Bleeding does not appear to be more likely during pregnancy. Although these malformations are correspondingly rare during pregnancy, AVM bleeding accounted for 17 percent of hemorrhagic strokes in one study (Yoshida, 2017). At Parkland Hospital in a 33-year period during which there were about 466,000 births, 57 women had a CVA, and five of these strokes were due to a bleeding AVM (Simolkie, 1991; Zofkie, 2018).
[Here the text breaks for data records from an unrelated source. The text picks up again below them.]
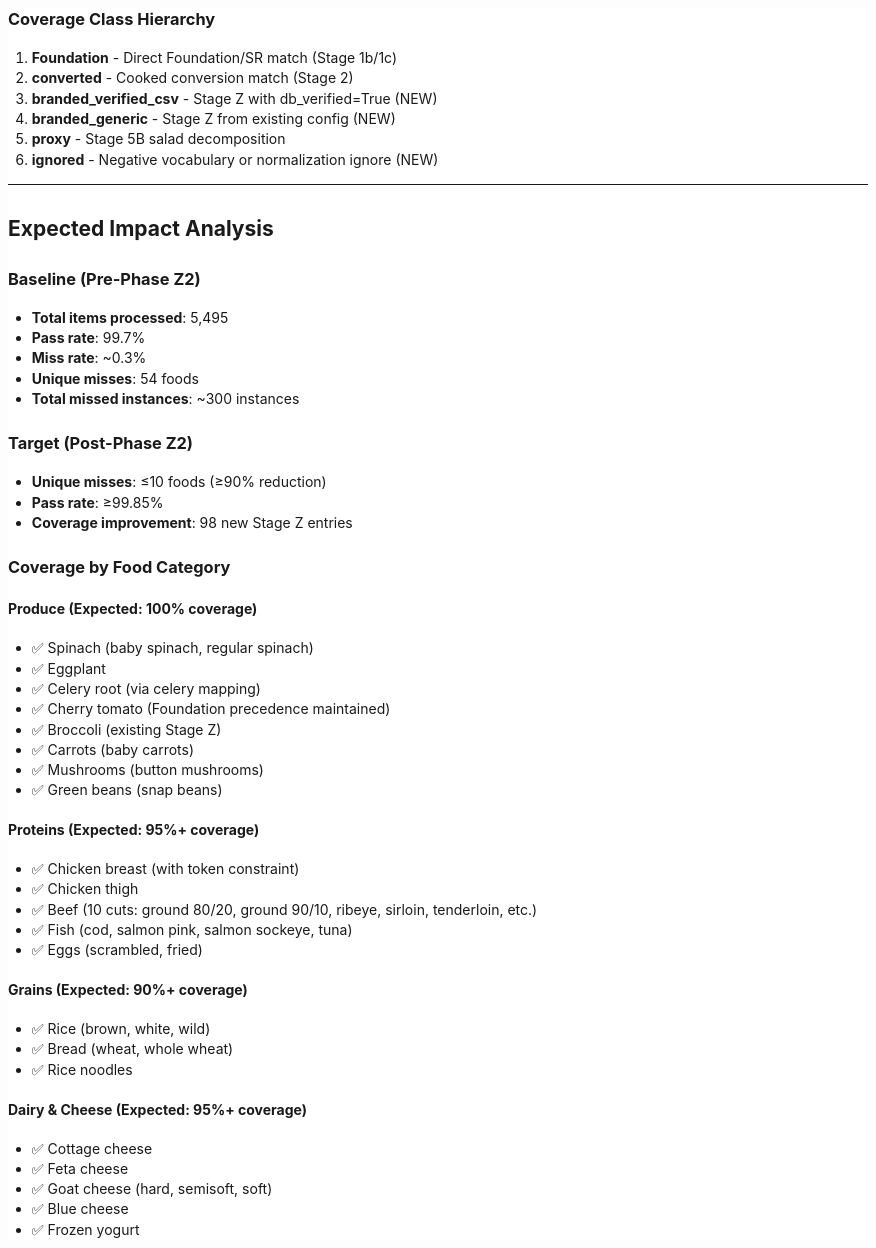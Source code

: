 ### Coverage Class Hierarchy

1. **Foundation** - Direct Foundation/SR match (Stage 1b/1c)
2. **converted** - Cooked conversion match (Stage 2)
3. **branded_verified_csv** - Stage Z with db_verified=True (NEW)
4. **branded_generic** - Stage Z from existing config (NEW)
5. **proxy** - Stage 5B salad decomposition
6. **ignored** - Negative vocabulary or normalization ignore (NEW)

---

## Expected Impact Analysis

### Baseline (Pre-Phase Z2)
- **Total items processed**: 5,495
- **Pass rate**: 99.7%
- **Miss rate**: ~0.3%
- **Unique misses**: 54 foods
- **Total missed instances**: ~300 instances

### Target (Post-Phase Z2)
- **Unique misses**: ≤10 foods (≥90% reduction)
- **Pass rate**: ≥99.85%
- **Coverage improvement**: 98 new Stage Z entries

### Coverage by Food Category

#### Produce (Expected: 100% coverage)
- ✅ Spinach (baby spinach, regular spinach)
- ✅ Eggplant
- ✅ Celery root (via celery mapping)
- ✅ Cherry tomato (Foundation precedence maintained)
- ✅ Broccoli (existing Stage Z)
- ✅ Carrots (baby carrots)
- ✅ Mushrooms (button mushrooms)
- ✅ Green beans (snap beans)

#### Proteins (Expected: 95%+ coverage)
- ✅ Chicken breast (with token constraint)
- ✅ Chicken thigh
- ✅ Beef (10 cuts: ground 80/20, ground 90/10, ribeye, sirloin, tenderloin, etc.)
- ✅ Fish (cod, salmon pink, salmon sockeye, tuna)
- ✅ Eggs (scrambled, fried)

#### Grains (Expected: 90%+ coverage)
- ✅ Rice (brown, white, wild)
- ✅ Bread (wheat, whole wheat)
- ✅ Rice noodles

#### Dairy & Cheese (Expected: 95%+ coverage)
- ✅ Cottage cheese
- ✅ Feta cheese
- ✅ Goat cheese (hard, semisoft, soft)
- ✅ Blue cheese
- ✅ Frozen yogurt
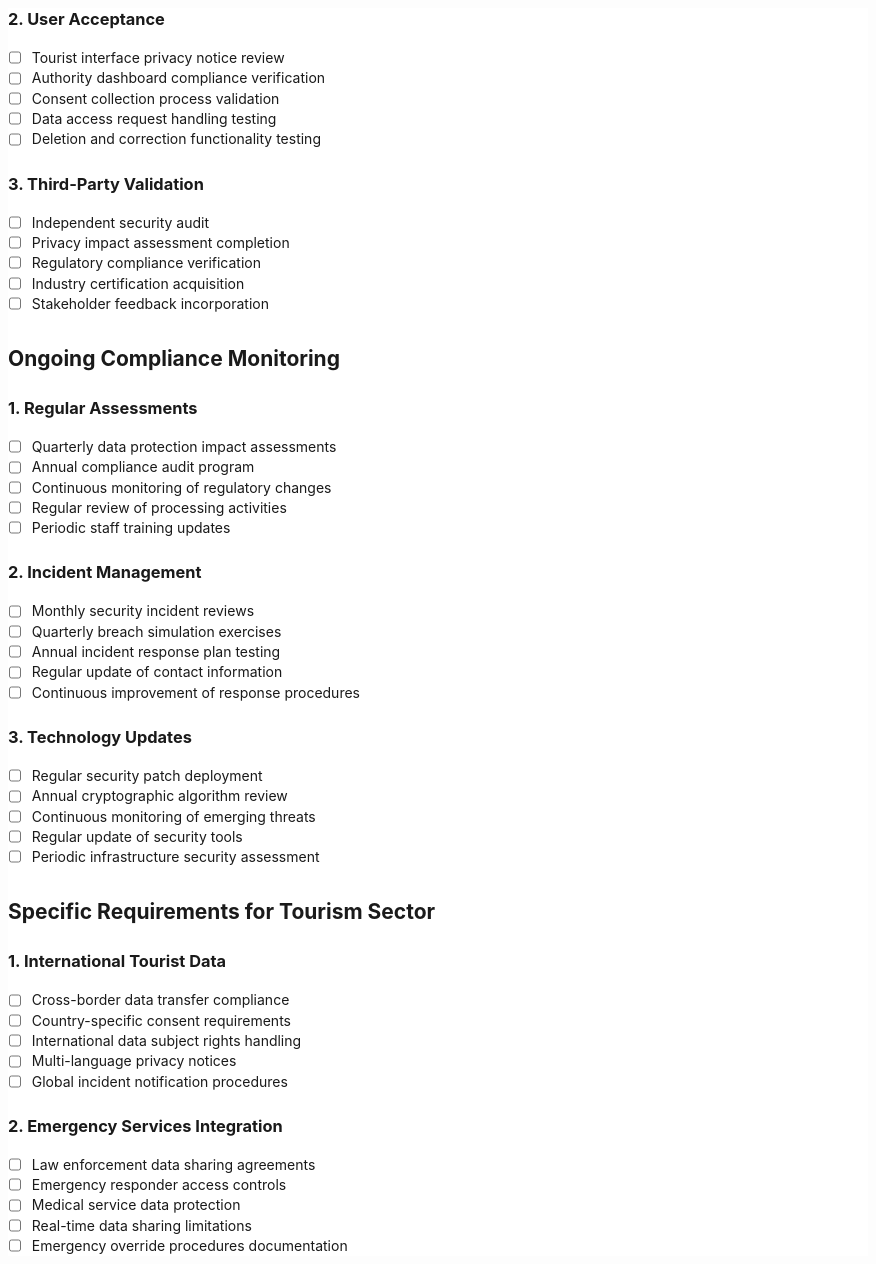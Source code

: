 ### 2. User Acceptance
- [ ] Tourist interface privacy notice review
- [ ] Authority dashboard compliance verification
- [ ] Consent collection process validation
- [ ] Data access request handling testing
- [ ] Deletion and correction functionality testing

### 3. Third-Party Validation
- [ ] Independent security audit
- [ ] Privacy impact assessment completion
- [ ] Regulatory compliance verification
- [ ] Industry certification acquisition
- [ ] Stakeholder feedback incorporation

## Ongoing Compliance Monitoring

### 1. Regular Assessments
- [ ] Quarterly data protection impact assessments
- [ ] Annual compliance audit program
- [ ] Continuous monitoring of regulatory changes
- [ ] Regular review of processing activities
- [ ] Periodic staff training updates

### 2. Incident Management
- [ ] Monthly security incident reviews
- [ ] Quarterly breach simulation exercises
- [ ] Annual incident response plan testing
- [ ] Regular update of contact information
- [ ] Continuous improvement of response procedures

### 3. Technology Updates
- [ ] Regular security patch deployment
- [ ] Annual cryptographic algorithm review
- [ ] Continuous monitoring of emerging threats
- [ ] Regular update of security tools
- [ ] Periodic infrastructure security assessment

## Specific Requirements for Tourism Sector

### 1. International Tourist Data
- [ ] Cross-border data transfer compliance
- [ ] Country-specific consent requirements
- [ ] International data subject rights handling
- [ ] Multi-language privacy notices
- [ ] Global incident notification procedures

### 2. Emergency Services Integration
- [ ] Law enforcement data sharing agreements
- [ ] Emergency responder access controls
- [ ] Medical service data protection
- [ ] Real-time data sharing limitations
- [ ] Emergency override procedures documentation

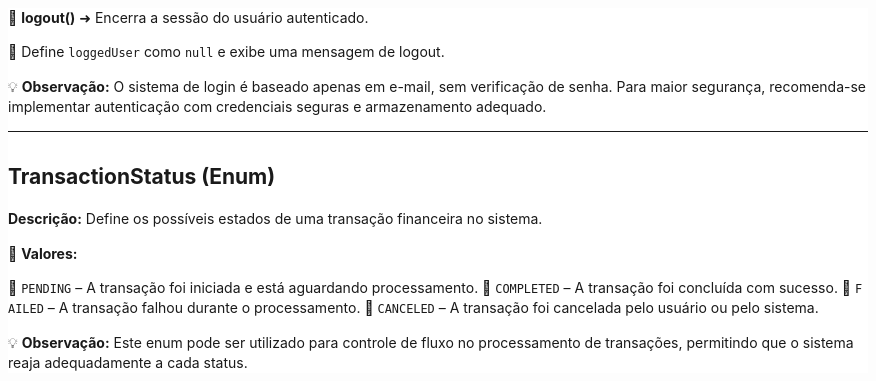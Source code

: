 🚪 **logout()**
➜ Encerra a sessão do usuário autenticado.

🔹 Define `loggedUser` como `null` e exibe uma mensagem de logout.

💡 **Observação:**
O sistema de login é baseado apenas em e-mail, sem verificação de senha. Para maior segurança, recomenda-se implementar autenticação com credenciais seguras e armazenamento adequado.

---

## TransactionStatus (Enum)

**Descrição:**
Define os possíveis estados de uma transação financeira no sistema.

📌 **Valores:**

🔹 `PENDING` – A transação foi iniciada e está aguardando processamento.
🔹 `COMPLETED` – A transação foi concluída com sucesso.
🔹 `FAILED` – A transação falhou durante o processamento.
🔹 `CANCELED` – A transação foi cancelada pelo usuário ou pelo sistema.

💡 **Observação:**
Este enum pode ser utilizado para controle de fluxo no processamento de transações, permitindo que o sistema reaja adequadamente a cada status.

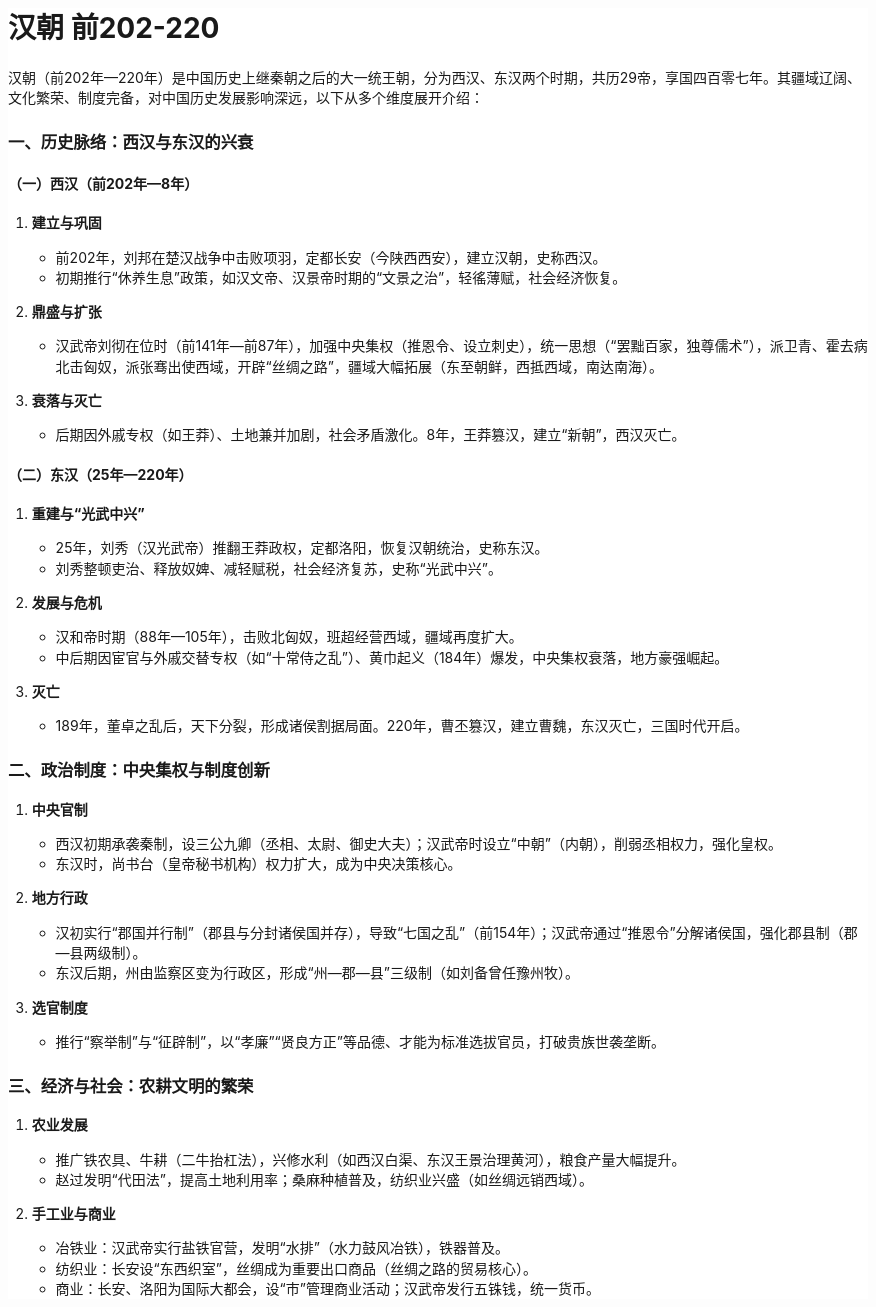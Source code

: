 # 汉朝 前202-220

汉朝（前202年—220年）是中国历史上继秦朝之后的大一统王朝，分为西汉、东汉两个时期，共历29帝，享国四百零七年。其疆域辽阔、文化繁荣、制度完备，对中国历史发展影响深远，以下从多个维度展开介绍：  


### **一、历史脉络：西汉与东汉的兴衰**
#### （一）**西汉（前202年—8年）**  
1. **建立与巩固**  
   - 前202年，刘邦在楚汉战争中击败项羽，定都长安（今陕西西安），建立汉朝，史称西汉。  
   - 初期推行“休养生息”政策，如汉文帝、汉景帝时期的“文景之治”，轻徭薄赋，社会经济恢复。  

2. **鼎盛与扩张**  
   - 汉武帝刘彻在位时（前141年—前87年），加强中央集权（推恩令、设立刺史），统一思想（“罢黜百家，独尊儒术”），派卫青、霍去病北击匈奴，派张骞出使西域，开辟“丝绸之路”，疆域大幅拓展（东至朝鲜，西抵西域，南达南海）。  

3. **衰落与灭亡**  
   - 后期因外戚专权（如王莽）、土地兼并加剧，社会矛盾激化。8年，王莽篡汉，建立“新朝”，西汉灭亡。  

#### （二）**东汉（25年—220年）**  
1. **重建与“光武中兴”**  
   - 25年，刘秀（汉光武帝）推翻王莽政权，定都洛阳，恢复汉朝统治，史称东汉。  
   - 刘秀整顿吏治、释放奴婢、减轻赋税，社会经济复苏，史称“光武中兴”。  

2. **发展与危机**  
   - 汉和帝时期（88年—105年），击败北匈奴，班超经营西域，疆域再度扩大。  
   - 中后期因宦官与外戚交替专权（如“十常侍之乱”）、黄巾起义（184年）爆发，中央集权衰落，地方豪强崛起。  

3. **灭亡**  
   - 189年，董卓之乱后，天下分裂，形成诸侯割据局面。220年，曹丕篡汉，建立曹魏，东汉灭亡，三国时代开启。  


### **二、政治制度：中央集权与制度创新**
1. **中央官制**  
   - 西汉初期承袭秦制，设三公九卿（丞相、太尉、御史大夫）；汉武帝时设立“中朝”（内朝），削弱丞相权力，强化皇权。  
   - 东汉时，尚书台（皇帝秘书机构）权力扩大，成为中央决策核心。  

2. **地方行政**  
   - 汉初实行“郡国并行制”（郡县与分封诸侯国并存），导致“七国之乱”（前154年）；汉武帝通过“推恩令”分解诸侯国，强化郡县制（郡—县两级制）。  
   - 东汉后期，州由监察区变为行政区，形成“州—郡—县”三级制（如刘备曾任豫州牧）。  

3. **选官制度**  
   - 推行“察举制”与“征辟制”，以“孝廉”“贤良方正”等品德、才能为标准选拔官员，打破贵族世袭垄断。  


### **三、经济与社会：农耕文明的繁荣**
1. **农业发展**  
   - 推广铁农具、牛耕（二牛抬杠法），兴修水利（如西汉白渠、东汉王景治理黄河），粮食产量大幅提升。  
   - 赵过发明“代田法”，提高土地利用率；桑麻种植普及，纺织业兴盛（如丝绸远销西域）。  

2. **手工业与商业**  
   - 冶铁业：汉武帝实行盐铁官营，发明“水排”（水力鼓风冶铁），铁器普及。  
   - 纺织业：长安设“东西织室”，丝绸成为重要出口商品（丝绸之路的贸易核心）。  
   - 商业：长安、洛阳为国际大都会，设“市”管理商业活动；汉武帝发行五铢钱，统一货币。  
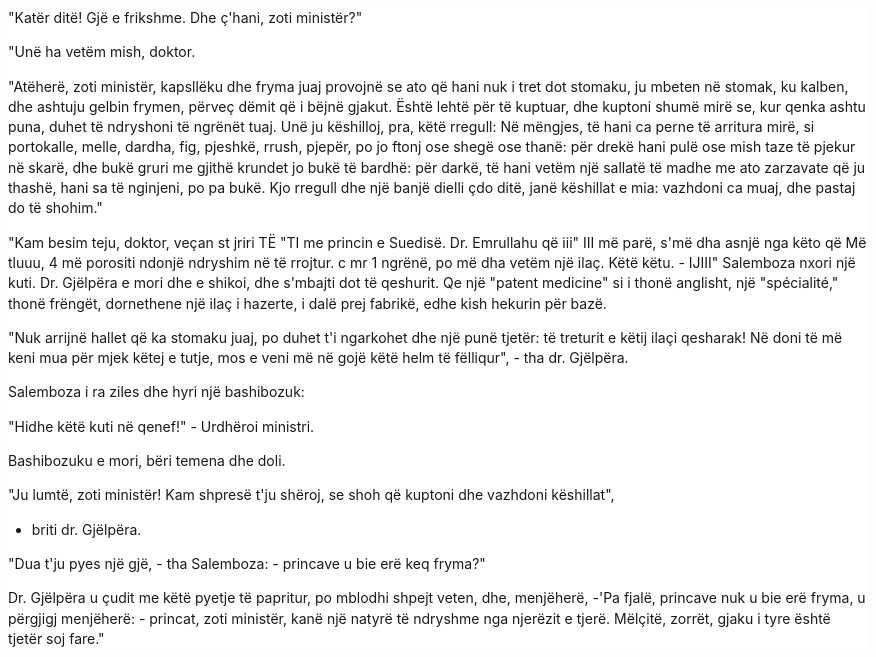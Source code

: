 "Katër ditë! Gjë e frikshme. Dhe ç'hani, zoti
ministër?"

"Unë ha vetëm mish, doktor.

"Atëherë, zoti ministër, kapsllëku dhe fryma
juaj provojnë se ato që hani nuk i tret dot stomaku,
ju mbeten në stomak, ku kalben, dhe ashtuju gelbin
frymen, përveç dëmit që i bëjnë gjakut. Është lehtë
për të kuptuar, dhe kuptoni shumë mirë se, kur qenka
ashtu puna, duhet të ndryshoni të ngrënët tuaj. Unë
ju këshilloj, pra, këtë rregull: Në mëngjes, të hani
ca perne të arritura mirë, si portokalle, melle, dardha,
fig, pjeshkë, rrush, pjepër, po jo ftonj ose shegë ose
thanë: për drekë hani pulë ose mish taze të pjekur
në skarë, dhe bukë gruri me gjithë krundet jo bukë
të bardhë: për darkë, të hani vetëm një sallatë të
madhe me ato zarzavate që ju thashë, hani sa të
nginjeni, po pa bukë. Kjo rregull dhe një banjë dielli
çdo ditë, janë këshillat e mia: vazhdoni ca muaj,
dhe pastaj do të shohim."


"Kam besim teju, doktor, veçan st jriri TË "TI
me princin e Suedisë. Dr. Emrullahu që iii" III
më parë, s'më dha asnjë nga këto që Më tluuu, 4
më porositi ndonjë ndryshim në të rrojtur. c mr 1
ngrënë, po më dha vetëm një ilaç. Këtë këtu. - IJIII"
Salemboza nxori një kuti. Dr. Gjëlpëra e mori dhe e
shikoi, dhe s'mbajti dot të qeshurit. Qe një "patent
medicine" si i thonë anglisht, një "spécialité," thonë
frëngët, dornethene një ilaç i hazerte, i dalë prej
fabrikë, edhe kish hekurin për bazë.

"Nuk arrijnë hallet që ka stomaku juaj, po
duhet t'i ngarkohet dhe një punë tjetër: të treturit e
këtij ilaçi qesharak! Në doni të më keni mua për
mjek këtej e tutje, mos e veni më në gojë këtë helm
të fëlliqur", - tha dr. Gjëlpëra.

Salemboza i ra ziles dhe hyri një bashibozuk:

"Hidhe këtë kuti në qenef!" - Urdhëroi
ministri.

Bashibozuku e mori, bëri temena dhe doli.

"Ju lumtë, zoti ministër! Kam shpresë t'ju
shëroj, se shoh që kuptoni dhe vazhdoni këshillat",
- briti dr. Gjëlpëra.

"Dua t'ju pyes një gjë, - tha Salemboza: -
princave u bie erë keq fryma?"

Dr. Gjëlpëra u çudit me këtë pyetje të
papritur, po mblodhi shpejt veten, dhe, menjëherë,
-'Pa fjalë, princave nuk u bie erë fryma, u përgjigj
menjëherë: - princat, zoti ministër, kanë një natyrë
të ndryshme nga njerëzit e tjerë. Mëlçitë, zorrët,
gjaku i tyre është tjetër soj fare."
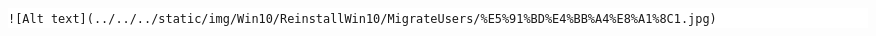     ![Alt text](../../../static/img/Win10/ReinstallWin10/MigrateUsers/%E5%91%BD%E4%BB%A4%E8%A1%8C1.jpg)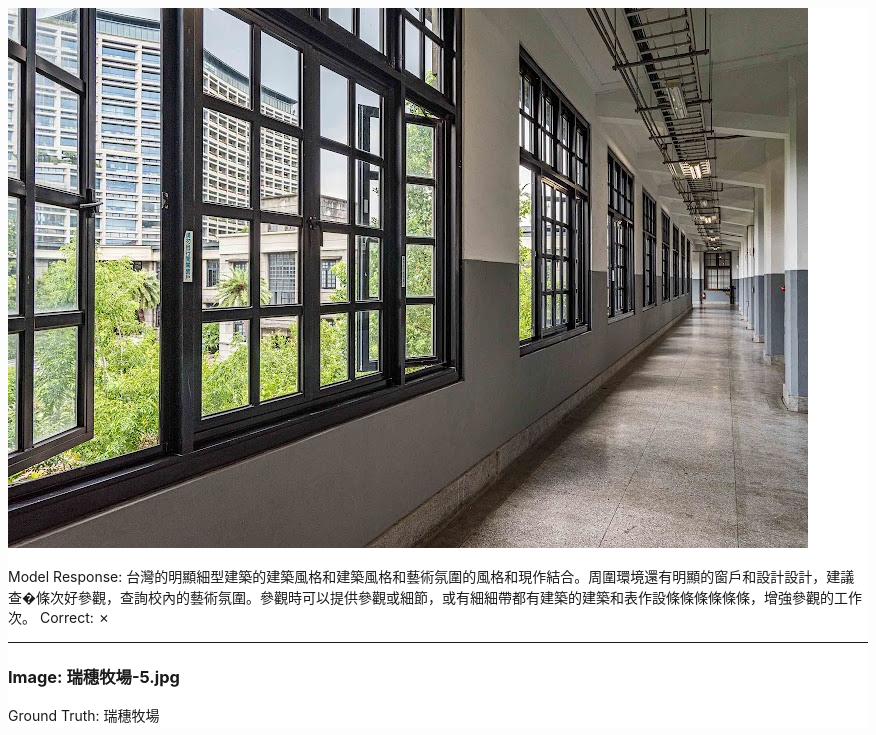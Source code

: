 ![松山文創園區-3.jpg](../Images/松山文創園區-3.jpg)

Model Response: 台灣的明顯細型建築的建築風格和建築風格和藝術氛圍的風格和現作結合。周圍環境還有明顯的窗戶和設計設計，建議查�條次好參觀，查詢校內的藝術氛圍。參觀時可以提供參觀或細節，或有細細帶都有建築的建築和表作設條條條條條條，增強參觀的工作次。
Correct: ✗

---

### Image: 瑞穗牧場-5.jpg
Ground Truth: 瑞穗牧場
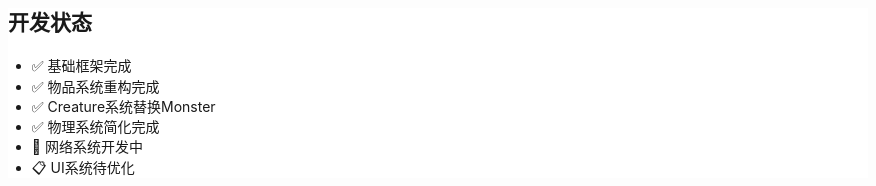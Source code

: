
 ```
```

## 开发状态
- ✅ 基础框架完成
- ✅ 物品系统重构完成
- ✅ Creature系统替换Monster
- ✅ 物理系统简化完成
- 🔄 网络系统开发中
- 📋 UI系统待优化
Treatment of AVMs in nonpregnant patients is largely individualized. No consensus guides whether all accessible lesions should be resected. Factors include AVM symptoms; its anatomy and size; presence of an associated aneurysm, which is found in up to 60 percent of cases; and especially, prior AVM bleeding. After hemorrhage, the risk of recurrent bleeding in unrepaired lesions is 6 to 20 percent within the first year, and 2 to 4 percent per year thereafter (Friedlander, 2007; Smith, 2015). The mortality rate with a bleeding AVM is 10 to 20 percent. In pregnancy, the decision to operate is usually based on neurosurgical considerations, and Friedlander (2007) recommends strong consideration for treatment if bleeding occurs. Because of the high risk of recurrent hemorrhage from an unresected or inoperable lesion, we favor cesarean delivery.